Rezension

Tiger, Tiger

Tiger
von Polly Clark

Eigentlich ist Frieda Primatenforscherin. Nach einem Überfall ist sie morphinsüchtig, was sich auf ihre Arbeit mit den Bonobos folgenschwer auswirkt. Sie verliert sie ihre Anstellung im Institut der Universität. In einem kleinen Zoo in Devon übernimmt Frieda die Pflege der Amur-Tiger. Dort trifft sie auf Luna, deren Majestätik und Aggression gleichermaßen beeindruckend ist.

In der sibirischen Taiga ist Tomas Wildschützer in einem Reservat für Tiger, das sein Vater leitet.

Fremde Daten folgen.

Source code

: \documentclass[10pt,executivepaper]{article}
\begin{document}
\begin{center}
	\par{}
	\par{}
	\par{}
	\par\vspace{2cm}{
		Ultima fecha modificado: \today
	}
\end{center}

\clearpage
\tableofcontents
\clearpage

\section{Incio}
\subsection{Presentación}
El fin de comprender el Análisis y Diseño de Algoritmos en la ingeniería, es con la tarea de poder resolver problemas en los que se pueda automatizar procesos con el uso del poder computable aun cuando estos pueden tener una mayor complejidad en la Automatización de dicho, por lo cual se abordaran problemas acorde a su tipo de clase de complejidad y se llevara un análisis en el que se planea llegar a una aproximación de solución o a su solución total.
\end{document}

Die beiden Männer haben eine sehr komplizierte Beziehung. Ihre Beweggründe sich für den Fortbestand der Tiger einzusetzen unterscheiden sich gewaltig.

Immer noch in Sibirien erleben wir Edit und ihre Tochter Sina, die fernab der Zivilisation in einer Hütte im Primärwald leben. Edit ist vor menschlicher Gewalt geflohen und setzt sich lieber der Urgewalt der Natur, des Waldes und der Tiger aus.

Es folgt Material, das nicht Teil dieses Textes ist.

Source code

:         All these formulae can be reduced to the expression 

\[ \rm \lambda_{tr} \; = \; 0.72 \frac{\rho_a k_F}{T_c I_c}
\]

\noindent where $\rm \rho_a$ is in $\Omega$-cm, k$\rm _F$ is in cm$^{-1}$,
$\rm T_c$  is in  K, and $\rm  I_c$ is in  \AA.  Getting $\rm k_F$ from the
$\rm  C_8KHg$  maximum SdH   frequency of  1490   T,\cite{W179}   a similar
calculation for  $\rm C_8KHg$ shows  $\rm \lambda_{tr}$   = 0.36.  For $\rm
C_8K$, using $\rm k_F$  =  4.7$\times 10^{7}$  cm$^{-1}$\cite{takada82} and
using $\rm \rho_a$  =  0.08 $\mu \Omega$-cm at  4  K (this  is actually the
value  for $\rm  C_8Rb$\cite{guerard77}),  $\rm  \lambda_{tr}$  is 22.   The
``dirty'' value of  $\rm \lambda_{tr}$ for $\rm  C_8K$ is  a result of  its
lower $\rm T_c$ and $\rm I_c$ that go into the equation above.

Der Kreis schließt sich, als Frieda nach Sibirien kommt und dort auf Tomas trifft.

„Tiger“ ist der atemberaubende Roman der kanadisch-britischen Schriftstellerin und Lyrikerin Polly Clark. Die Autorin hat selbst im Edinburgher Zoo gearbeitet, wo ihr Interesse an den sibirischen Tigern entstand. Nach Recherchearbeiten in der russischen Taiga konnte sie in diesem Buch ihre Erfahrungen mit den vom Aussterben bedrohten Raubkatzen übermitteln.

„In der Wildnis – in der richtigen, echten Natur – gibt es nur zweierlei: Jäger und Gejagte. Und einem Tiger ist bewusst, dass er ein Spitzenprädator ist. Wusstest du, dass die Fellzeichnung auf der Stirn des Tigers das chinesische Schriftzeichen für König ist?“

Die Menschlichen Schicksale, von denen Polly Clark erzählt sind die Fäden für den Stoff der Geschichte, der Tiger ist der Knoten, der das ganze Geflecht zusammenhält.

„Tiger, Tiger, burning bright…“ dichtete William Blake.

Artenschutz, Wilderei, menschliche Hybris auf der einen Seite und die strahlende animalische Urkraft der bedrohten Tierart auf der anderen: diese Mischung, düster, bedrohlich, unglaublich spannend und darüber hinaus lehrreich, machen ein sehr eindringliches Leseerlebnis aus.